それを平常心でやりとげるには、屈強なポリシーが必要なわけです。
やっぱり、私には無理だ……。
そんな憧れから聴く本日のBGMは――
■Jimmy Raney Visits Paris Vol.1 (Vogue)
ジミー・レイニーは白人ジャズ・ギタリストです。スタイルは一応、クール派で、1950年代にスタン・ゲッツ(ts)のバンドに入って注目され、リーダー盤を吹き込むようになりました。
この人の特徴は、常に冷静だということです。

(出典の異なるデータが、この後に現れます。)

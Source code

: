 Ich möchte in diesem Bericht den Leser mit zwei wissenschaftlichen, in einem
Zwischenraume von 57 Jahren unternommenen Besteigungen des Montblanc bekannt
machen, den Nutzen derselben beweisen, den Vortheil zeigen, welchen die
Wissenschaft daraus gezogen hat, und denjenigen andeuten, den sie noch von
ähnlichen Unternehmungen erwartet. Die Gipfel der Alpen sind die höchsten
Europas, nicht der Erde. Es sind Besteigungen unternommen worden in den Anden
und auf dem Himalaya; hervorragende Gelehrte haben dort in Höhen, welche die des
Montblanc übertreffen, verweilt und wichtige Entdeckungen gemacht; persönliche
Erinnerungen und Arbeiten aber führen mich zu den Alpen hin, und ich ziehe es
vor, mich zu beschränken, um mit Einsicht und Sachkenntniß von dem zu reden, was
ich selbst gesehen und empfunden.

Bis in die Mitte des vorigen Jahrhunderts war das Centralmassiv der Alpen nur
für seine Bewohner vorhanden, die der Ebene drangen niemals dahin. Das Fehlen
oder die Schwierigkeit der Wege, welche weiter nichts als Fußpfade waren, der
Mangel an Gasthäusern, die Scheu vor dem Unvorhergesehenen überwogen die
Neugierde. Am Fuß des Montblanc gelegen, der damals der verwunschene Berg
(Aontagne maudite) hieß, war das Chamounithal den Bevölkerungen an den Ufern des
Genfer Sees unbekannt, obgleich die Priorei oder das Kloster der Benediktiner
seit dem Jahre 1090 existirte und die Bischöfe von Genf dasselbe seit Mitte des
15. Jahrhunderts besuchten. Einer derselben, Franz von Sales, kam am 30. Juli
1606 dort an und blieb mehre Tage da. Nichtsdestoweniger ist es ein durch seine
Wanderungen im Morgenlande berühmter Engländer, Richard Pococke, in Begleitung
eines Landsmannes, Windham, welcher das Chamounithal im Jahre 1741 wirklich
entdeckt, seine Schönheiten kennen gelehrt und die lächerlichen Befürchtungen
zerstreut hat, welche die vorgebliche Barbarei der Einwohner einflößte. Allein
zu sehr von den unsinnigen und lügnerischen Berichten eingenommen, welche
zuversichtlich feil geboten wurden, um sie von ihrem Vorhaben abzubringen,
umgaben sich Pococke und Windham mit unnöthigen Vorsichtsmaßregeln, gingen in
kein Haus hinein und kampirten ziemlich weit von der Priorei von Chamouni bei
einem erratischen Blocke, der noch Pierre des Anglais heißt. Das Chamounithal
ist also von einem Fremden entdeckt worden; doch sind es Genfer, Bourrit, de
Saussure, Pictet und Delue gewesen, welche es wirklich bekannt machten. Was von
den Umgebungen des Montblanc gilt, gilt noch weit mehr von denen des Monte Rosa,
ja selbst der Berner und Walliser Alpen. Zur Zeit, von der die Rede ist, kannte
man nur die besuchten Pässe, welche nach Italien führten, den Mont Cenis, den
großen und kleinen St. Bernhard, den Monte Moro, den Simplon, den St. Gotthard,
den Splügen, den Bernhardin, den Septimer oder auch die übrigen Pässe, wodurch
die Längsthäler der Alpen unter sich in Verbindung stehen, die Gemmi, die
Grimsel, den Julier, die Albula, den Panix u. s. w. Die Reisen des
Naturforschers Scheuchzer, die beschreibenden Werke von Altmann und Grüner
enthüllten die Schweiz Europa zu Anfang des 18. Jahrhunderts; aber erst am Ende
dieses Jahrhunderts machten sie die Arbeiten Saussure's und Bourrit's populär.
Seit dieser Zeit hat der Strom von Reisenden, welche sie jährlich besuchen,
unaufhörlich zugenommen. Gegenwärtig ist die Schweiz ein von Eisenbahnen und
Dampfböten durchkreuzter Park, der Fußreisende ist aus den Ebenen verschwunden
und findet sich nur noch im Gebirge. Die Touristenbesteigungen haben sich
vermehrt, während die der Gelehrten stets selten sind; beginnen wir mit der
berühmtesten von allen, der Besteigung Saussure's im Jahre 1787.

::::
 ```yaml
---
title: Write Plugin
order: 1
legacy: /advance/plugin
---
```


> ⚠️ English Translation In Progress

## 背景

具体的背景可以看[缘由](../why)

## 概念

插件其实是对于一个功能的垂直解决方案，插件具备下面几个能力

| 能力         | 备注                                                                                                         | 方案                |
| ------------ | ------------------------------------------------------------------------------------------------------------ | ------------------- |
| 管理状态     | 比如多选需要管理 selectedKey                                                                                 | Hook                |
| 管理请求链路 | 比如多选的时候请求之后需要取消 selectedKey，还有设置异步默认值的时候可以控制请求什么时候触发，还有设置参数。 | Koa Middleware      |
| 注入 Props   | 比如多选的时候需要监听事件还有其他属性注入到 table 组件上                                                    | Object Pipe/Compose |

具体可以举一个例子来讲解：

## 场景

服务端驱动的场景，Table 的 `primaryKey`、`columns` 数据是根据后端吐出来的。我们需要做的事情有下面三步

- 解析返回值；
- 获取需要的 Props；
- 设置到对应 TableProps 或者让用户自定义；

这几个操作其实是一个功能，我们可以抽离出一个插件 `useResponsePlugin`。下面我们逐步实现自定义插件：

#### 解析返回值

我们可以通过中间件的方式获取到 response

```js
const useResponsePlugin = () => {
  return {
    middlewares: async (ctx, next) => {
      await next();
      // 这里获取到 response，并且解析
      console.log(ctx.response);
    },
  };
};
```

ソロでは媚びたフレーズは弾きませんし、それでいて、泣くところは、しっかり泣いてくれますし、時には野生の咆哮まで聞かせてくれます。
伴奏に回ったときの和声感覚も抜群なので、けっして協調性の無い人ではありませんが、それでいて孤高の雰囲気があり、また反面、優しさの塊のようなイメージもあるのです。
こういう二面性を自然に醸し出すのは、資質もありましょうが、やはり修得した凄い技術をそれらしくない自然体で発揮することが出来る実力があってのことだと思います。
さい、このアルバムは1954年の欧州巡業の際にパリで録音されたもので、演奏メンバーはソニー・クラーク(p)、レッド・ミッチェル(b)、ボビー・ホワイト(ds)を従えたカルテット編成なので、ジミー・レイニーの素晴らしいギターが存分に味わえます。
これまで書いてきた、彼の特質である自然体のクールな情感は、お見事! の一言です。
で、オリジナルは10インチ盤だったこの作品、このCDでは別テイクも収録してあり、そこには案外熱くなっている演奏も聴かれたりして、安心させられる一幕もあります。
共演者では、日本だけの人気者であるソニー・クラークのピアノが、ファンキー味を押さえてマイナーな情感だけで勝負しているところが好ましく、リズム隊も全篇でテンションを落とさない好演です。
気になる曲目は「星影のステラ」「身も心も」「貴方無しには」等々、人気スタンダードばかりなのも、嬉しいですね。
こういう演奏を聴いていると、自分の卑小さに情けない気分にさせられる時もありますが、逆に大らかな気分に浸れる瞬間が、尊いというところです。